A 10 day pass for Switzerland will cost you €30 but includes the St Gotthart Tunnel. The pass lasts for a year and you record each day you travel on Swiss roads.


----------



## Garcia

Well you'll love your trip I'm sure....I used to know the Pel. well a few years ago, as I worked in Athens a bit and visited a few times and we did an autumn there a year or two back in the van,.... Want to go back for a winter, and will ....asap.......

You'll not go short of info....PJs map is invaluable and you'll not go short of stoppovers.

We did the Ancona to Patras ferry. Booked "camping on board" but was told there was none when we boarded and were given a cabin and a meal voucher. Told to put the dogs in the kennels on top deck.The kennels actually looked ok and were big enough for my two large ones, however ... Everyone took their dogs to their cabins and the crew turned a blind eye. You can live with your dogs on the top deck in the day, and there are mops and buckets for the obvious.....tho I worried about my dogs as they "wouldn't go??!!"....they are not used to doing their business unless they are free and in the wild!!
If you cannot access your van....take all your needs...food and drink on board were serious money!

If you've a BIG van some of the roads can be scarry , partic down the Mani, and not well maintained for obvious economic reasons, but out of season...quiet....Got stuck at Gargalianoi on the west side on their market day.....stressful.

Great stoppover at Katakolo, great camping at Kyparrissia.
The camp site at Methoni was closed for the season but open ?????
Free eleccy and hot water.....tho the loos were disgusting.
Camping at Mystras was OK but expensive. LOVED Sparta ....wanna go live there!!!

get a ferry to Crete at Gythio....

Go enjoy.......I'm jealous......
Garcia


----------



## neilanddot

If you have never had a van before AND it's a new van, before you go on a long trip get some short trips under your belt, as there WILL BE snagging problems with a new van and you don't want to be countries away from your supplier. 
Have a great time when you do take off !
Neil


----------



## neilanddot

If you have never had a van before AND it's a new van, before you go on a long trip get some short trips under your belt, as there WILL BE snagging problems with a new van and you don't want to be countries away from your supplier. 
Have a great time when you do take off !
Neil


----------



## MaudJane

Thanks everyone for your replies. I tried to send a message to each of you thanking you for all of your suggestions but as I haven't subscribed to the site yet it failed!

Your encouragement Garcia is great. Thank you. So is your website NTG. I have found PJ's site previously Garcia, and Magbaz thanks Grizzly. They will be a big help to us.

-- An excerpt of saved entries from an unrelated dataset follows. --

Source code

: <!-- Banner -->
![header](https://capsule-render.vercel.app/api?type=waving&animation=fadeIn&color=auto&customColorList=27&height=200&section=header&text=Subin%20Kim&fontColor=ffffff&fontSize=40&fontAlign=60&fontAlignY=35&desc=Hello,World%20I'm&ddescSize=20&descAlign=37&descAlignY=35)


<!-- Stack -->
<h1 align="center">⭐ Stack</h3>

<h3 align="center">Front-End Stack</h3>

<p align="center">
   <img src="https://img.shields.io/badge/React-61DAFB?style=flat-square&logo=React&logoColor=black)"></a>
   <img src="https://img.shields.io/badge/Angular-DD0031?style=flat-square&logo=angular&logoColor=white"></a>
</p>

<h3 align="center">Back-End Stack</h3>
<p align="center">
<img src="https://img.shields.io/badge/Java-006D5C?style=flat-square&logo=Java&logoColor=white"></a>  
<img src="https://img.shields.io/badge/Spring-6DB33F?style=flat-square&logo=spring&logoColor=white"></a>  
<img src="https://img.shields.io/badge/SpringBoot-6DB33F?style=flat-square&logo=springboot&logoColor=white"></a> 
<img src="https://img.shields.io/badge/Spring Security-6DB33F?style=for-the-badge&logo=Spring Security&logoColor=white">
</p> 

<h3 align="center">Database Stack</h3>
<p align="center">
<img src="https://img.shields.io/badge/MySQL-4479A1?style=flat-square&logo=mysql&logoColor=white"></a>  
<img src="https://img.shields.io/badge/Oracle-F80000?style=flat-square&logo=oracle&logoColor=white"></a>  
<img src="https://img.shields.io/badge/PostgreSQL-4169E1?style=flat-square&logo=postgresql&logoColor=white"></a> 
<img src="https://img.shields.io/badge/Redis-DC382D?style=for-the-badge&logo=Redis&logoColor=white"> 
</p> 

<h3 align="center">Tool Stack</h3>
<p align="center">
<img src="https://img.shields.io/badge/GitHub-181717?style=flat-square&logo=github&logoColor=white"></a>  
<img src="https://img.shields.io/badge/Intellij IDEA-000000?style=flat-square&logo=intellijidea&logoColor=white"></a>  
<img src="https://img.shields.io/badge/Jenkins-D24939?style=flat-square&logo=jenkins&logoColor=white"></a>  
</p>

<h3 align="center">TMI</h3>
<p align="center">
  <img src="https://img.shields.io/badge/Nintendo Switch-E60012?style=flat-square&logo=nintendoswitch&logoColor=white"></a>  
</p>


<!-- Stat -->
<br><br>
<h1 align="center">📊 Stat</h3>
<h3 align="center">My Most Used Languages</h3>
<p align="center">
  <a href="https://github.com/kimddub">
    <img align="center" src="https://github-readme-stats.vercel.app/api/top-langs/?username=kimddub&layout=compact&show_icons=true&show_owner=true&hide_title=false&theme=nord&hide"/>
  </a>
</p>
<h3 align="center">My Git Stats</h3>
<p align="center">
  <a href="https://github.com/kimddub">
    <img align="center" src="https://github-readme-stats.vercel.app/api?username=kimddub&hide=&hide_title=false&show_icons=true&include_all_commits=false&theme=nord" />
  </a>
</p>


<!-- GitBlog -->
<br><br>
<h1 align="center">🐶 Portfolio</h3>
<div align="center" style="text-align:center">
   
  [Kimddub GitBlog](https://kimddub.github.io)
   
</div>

We are away in our van for a few days next week Neil, and also twice more before we set off for Greece.....so hopefully we shall 'iron out' any immediate problems! - Good advice.

Your route Selstrom sounds ideal, although we would also like to have a go at coming back through Austria....toll free and seeing something of the countryside Ray. I think we shall go one way and come back the other. Do we need a 'Go Box' for the tunnels Ray? - Which route did you take? Switzerland and the 30 Euro pass also sounds o.k. if it is for a year.

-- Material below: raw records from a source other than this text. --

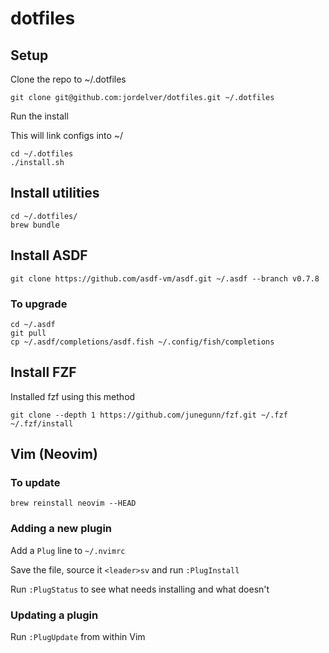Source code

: # dotfiles

## Setup

Clone the repo to ~/.dotfiles

    git clone git@github.com:jordelver/dotfiles.git ~/.dotfiles

Run the install

This will link configs into ~/

    cd ~/.dotfiles
    ./install.sh

## Install utilities

    cd ~/.dotfiles/
    brew bundle

## Install ASDF

    git clone https://github.com/asdf-vm/asdf.git ~/.asdf --branch v0.7.8

### To upgrade

    cd ~/.asdf
    git pull
    cp ~/.asdf/completions/asdf.fish ~/.config/fish/completions

## Install FZF

Installed fzf using this method

    git clone --depth 1 https://github.com/junegunn/fzf.git ~/.fzf
    ~/.fzf/install

## Vim (Neovim)

### To update

`brew reinstall neovim --HEAD`

### Adding a new plugin

Add a `Plug` line to `~/.nvimrc`

Save the file, source it `<leader>sv` and run `:PlugInstall`

Run `:PlugStatus` to see what needs installing and what doesn't

### Updating a plugin

Run `:PlugUpdate` from within Vim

I'll try sending this again! - Sorry it is in much less detail than my original one! Thanks ever so much all of you. Any extra advice always welcome!

Maud Jane.


----------



## tubbytuba

Make sure you subscribe before you leave Maud Jane, help from this forum when you are on the road and encounter problems (whether with routes or vehicle) can be priceless, as I have found on previous trips. Sounds like a fab adventure - have fun  
Steve.


----------



## Grizzly

I don't know if camping on deck- ie sleeping in your van- is still an option but, if you are lucky and it is, then I'd advise making sure you have something to hand to cover inside the top vents of the van. We found that with the blind in place, it vibrated in time with the boat engine. If we left it open then we had huge floodlights overhead and could not sleep. A few foam rubber wedges are handy too as all the furniture in the van vibrates as well. Great way to travel however !

When you get onboard get hold of the long pole, or make yourself known to the man who has got hold of the long pole, and bring down your EHU cable from the roof as a priority. If the boat is busy then I don't think there are enough for all. We had 10 amp so could boil a kettle and all.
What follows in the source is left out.